[Rendered images with source text]
+---+
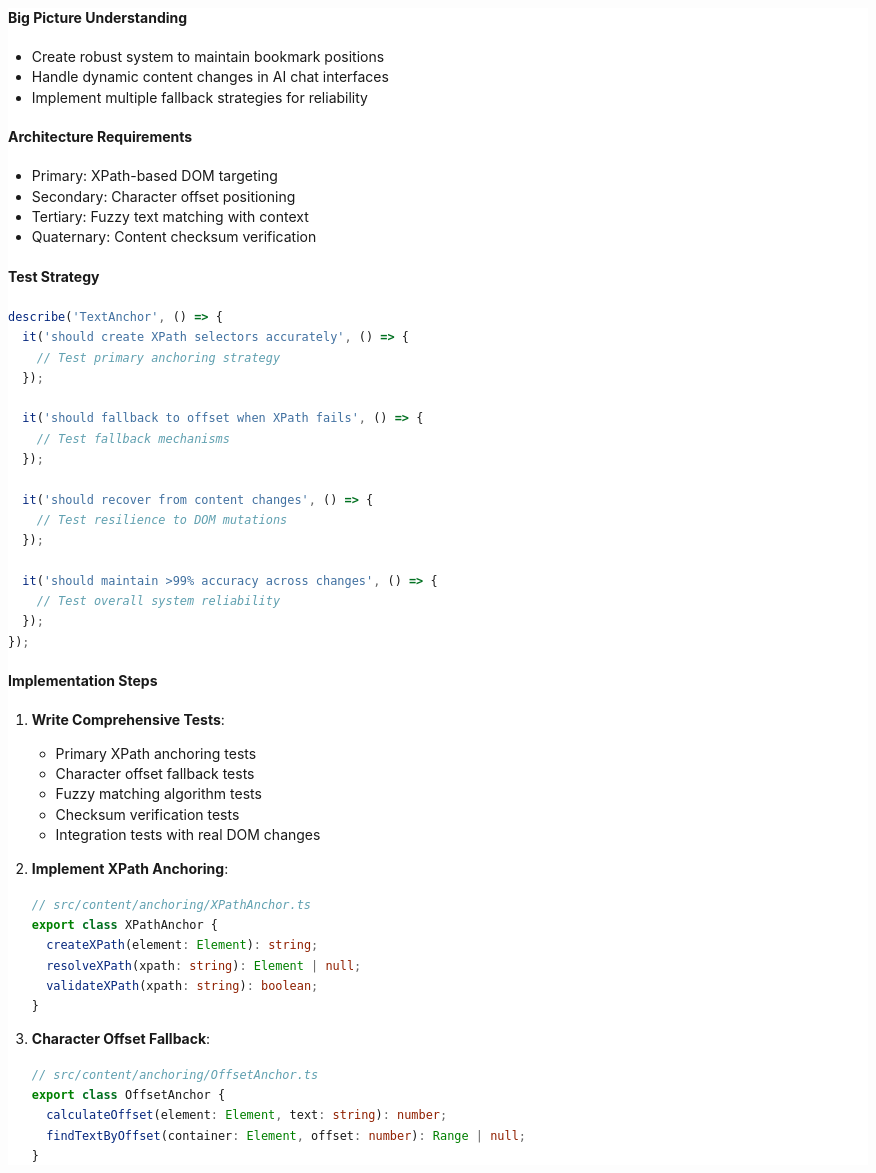 #### Big Picture Understanding
- Create robust system to maintain bookmark positions
- Handle dynamic content changes in AI chat interfaces  
- Implement multiple fallback strategies for reliability

#### Architecture Requirements
- Primary: XPath-based DOM targeting
- Secondary: Character offset positioning
- Tertiary: Fuzzy text matching with context
- Quaternary: Content checksum verification

#### Test Strategy
```typescript
describe('TextAnchor', () => {
  it('should create XPath selectors accurately', () => {
    // Test primary anchoring strategy
  });
  
  it('should fallback to offset when XPath fails', () => {
    // Test fallback mechanisms
  });
  
  it('should recover from content changes', () => {
    // Test resilience to DOM mutations
  });
  
  it('should maintain >99% accuracy across changes', () => {
    // Test overall system reliability
  });
});
```

#### Implementation Steps
1. **Write Comprehensive Tests**:
   - Primary XPath anchoring tests
   - Character offset fallback tests
   - Fuzzy matching algorithm tests
   - Checksum verification tests
   - Integration tests with real DOM changes

2. **Implement XPath Anchoring**:
   ```typescript
   // src/content/anchoring/XPathAnchor.ts
   export class XPathAnchor {
     createXPath(element: Element): string;
     resolveXPath(xpath: string): Element | null;
     validateXPath(xpath: string): boolean;
   }
   ```

3. **Character Offset Fallback**:
   ```typescript
   // src/content/anchoring/OffsetAnchor.ts
   export class OffsetAnchor {
     calculateOffset(element: Element, text: string): number;
     findTextByOffset(container: Element, offset: number): Range | null;
   }
   ```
+---+
Task goal >>
The answer must be an exact copy of the lines from the start of the records above through the line containing "- Tertiary: Fuzzy text matching with context", with no pictures in it.

Response to this exercise >>
 #### Big Picture Understanding
- Create robust system to maintain bookmark positions
- Handle dynamic content changes in AI chat interfaces  
- Implement multiple fallback strategies for reliability

#### Architecture Requirements
- Primary: XPath-based DOM targeting
- Secondary: Character offset positioning
- Tertiary: Fuzzy text matching with context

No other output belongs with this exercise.